PROBLEM DESCRIPTION:
Every entry below should be written out again exactly.

Stored items from a collection:
※ ※ ※

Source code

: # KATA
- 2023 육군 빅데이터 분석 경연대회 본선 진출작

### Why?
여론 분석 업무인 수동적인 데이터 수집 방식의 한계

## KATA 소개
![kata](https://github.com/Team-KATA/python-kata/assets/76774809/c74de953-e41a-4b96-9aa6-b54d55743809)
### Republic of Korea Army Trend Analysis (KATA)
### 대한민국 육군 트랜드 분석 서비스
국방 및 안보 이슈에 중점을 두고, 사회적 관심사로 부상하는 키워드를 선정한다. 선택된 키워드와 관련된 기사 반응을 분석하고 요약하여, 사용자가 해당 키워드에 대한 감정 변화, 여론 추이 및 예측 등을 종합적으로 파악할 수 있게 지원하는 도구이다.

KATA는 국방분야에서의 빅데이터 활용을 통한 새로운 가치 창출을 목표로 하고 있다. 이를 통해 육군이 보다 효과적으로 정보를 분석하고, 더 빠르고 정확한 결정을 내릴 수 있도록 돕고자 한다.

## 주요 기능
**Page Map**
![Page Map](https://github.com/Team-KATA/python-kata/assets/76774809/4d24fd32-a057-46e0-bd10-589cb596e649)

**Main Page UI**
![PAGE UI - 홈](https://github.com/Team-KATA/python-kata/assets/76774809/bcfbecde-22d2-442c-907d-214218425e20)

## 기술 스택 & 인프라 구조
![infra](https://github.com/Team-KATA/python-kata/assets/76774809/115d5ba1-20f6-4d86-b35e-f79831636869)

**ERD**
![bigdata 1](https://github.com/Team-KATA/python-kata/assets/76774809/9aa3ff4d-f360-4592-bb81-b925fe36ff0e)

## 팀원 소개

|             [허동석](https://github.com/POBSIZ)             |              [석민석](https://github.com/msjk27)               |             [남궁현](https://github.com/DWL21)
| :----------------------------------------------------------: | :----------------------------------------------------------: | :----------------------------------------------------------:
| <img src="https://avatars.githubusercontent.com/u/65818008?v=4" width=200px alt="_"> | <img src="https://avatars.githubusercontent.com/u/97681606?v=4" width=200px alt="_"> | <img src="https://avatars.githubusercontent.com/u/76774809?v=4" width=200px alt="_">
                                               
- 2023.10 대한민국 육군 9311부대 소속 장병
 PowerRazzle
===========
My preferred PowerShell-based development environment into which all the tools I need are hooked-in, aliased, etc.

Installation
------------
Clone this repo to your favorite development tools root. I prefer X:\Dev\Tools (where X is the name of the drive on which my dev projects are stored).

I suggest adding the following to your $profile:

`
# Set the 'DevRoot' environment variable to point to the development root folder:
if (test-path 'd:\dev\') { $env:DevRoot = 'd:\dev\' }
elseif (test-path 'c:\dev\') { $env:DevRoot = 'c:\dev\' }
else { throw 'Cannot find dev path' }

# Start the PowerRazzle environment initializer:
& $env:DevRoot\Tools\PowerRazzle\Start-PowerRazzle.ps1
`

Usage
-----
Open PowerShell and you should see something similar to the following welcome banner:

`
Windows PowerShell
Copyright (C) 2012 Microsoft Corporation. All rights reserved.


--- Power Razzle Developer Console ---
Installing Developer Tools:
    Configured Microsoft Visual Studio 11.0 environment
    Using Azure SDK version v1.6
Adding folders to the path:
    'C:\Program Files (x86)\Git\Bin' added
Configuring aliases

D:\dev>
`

※ ※ ※

ANSWER FOR THE TASK:
Source code

: # KATA
- 2023 육군 빅데이터 분석 경연대회 본선 진출작

### Why?
여론 분석 업무인 수동적인 데이터 수집 방식의 한계

## KATA 소개
![kata](https://github.com/Team-KATA/python-kata/assets/76774809/c74de953-e41a-4b96-9aa6-b54d55743809)
### Republic of Korea Army Trend Analysis (KATA)
### 대한민국 육군 트랜드 분석 서비스
국방 및 안보 이슈에 중점을 두고, 사회적 관심사로 부상하는 키워드를 선정한다. 선택된 키워드와 관련된 기사 반응을 분석하고 요약하여, 사용자가 해당 키워드에 대한 감정 변화, 여론 추이 및 예측 등을 종합적으로 파악할 수 있게 지원하는 도구이다.

KATA는 국방분야에서의 빅데이터 활용을 통한 새로운 가치 창출을 목표로 하고 있다. 이를 통해 육군이 보다 효과적으로 정보를 분석하고, 더 빠르고 정확한 결정을 내릴 수 있도록 돕고자 한다.

## 주요 기능
**Page Map**
![Page Map](https://github.com/Team-KATA/python-kata/assets/76774809/4d24fd32-a057-46e0-bd10-589cb596e649)

**Main Page UI**
![PAGE UI - 홈](https://github.com/Team-KATA/python-kata/assets/76774809/bcfbecde-22d2-442c-907d-214218425e20)

## 기술 스택 & 인프라 구조
![infra](https://github.com/Team-KATA/python-kata/assets/76774809/115d5ba1-20f6-4d86-b35e-f79831636869)

**ERD**
![bigdata 1](https://github.com/Team-KATA/python-kata/assets/76774809/9aa3ff4d-f360-4592-bb81-b925fe36ff0e)

## 팀원 소개

|             [허동석](https://github.com/POBSIZ)             |              [석민석](https://github.com/msjk27)               |             [남궁현](https://github.com/DWL21)
| :----------------------------------------------------------: | :----------------------------------------------------------: | :----------------------------------------------------------:
| <img src="https://avatars.githubusercontent.com/u/65818008?v=4" width=200px alt="_"> | <img src="https://avatars.githubusercontent.com/u/97681606?v=4" width=200px alt="_"> | <img src="https://avatars.githubusercontent.com/u/76774809?v=4" width=200px alt="_">
                                               
- 2023.10 대한민국 육군 9311부대 소속 장병
 PowerRazzle
===========
My preferred PowerShell-based development environment into which all the tools I need are hooked-in, aliased, etc.

Installation
------------
Clone this repo to your favorite development tools root. I prefer X:\Dev\Tools (where X is the name of the drive on which my dev projects are stored).

I suggest adding the following to your $profile:

`
# Set the 'DevRoot' environment variable to point to the development root folder:
if (test-path 'd:\dev\') { $env:DevRoot = 'd:\dev\' }
elseif (test-path 'c:\dev\') { $env:DevRoot = 'c:\dev\' }
else { throw 'Cannot find dev path' }

# Start the PowerRazzle environment initializer:
& $env:DevRoot\Tools\PowerRazzle\Start-PowerRazzle.ps1
`

Usage
-----
Open PowerShell and you should see something similar to the following welcome banner:

`
Windows PowerShell
Copyright (C) 2012 Microsoft Corporation. All rights reserved.


--- Power Razzle Developer Console ---
Installing Developer Tools:
    Configured Microsoft Visual Studio 11.0 environment
    Using Azure SDK version v1.6
Adding folders to the path:
    'C:\Program Files (x86)\Git\Bin' added
Configuring aliases

D:\dev>
`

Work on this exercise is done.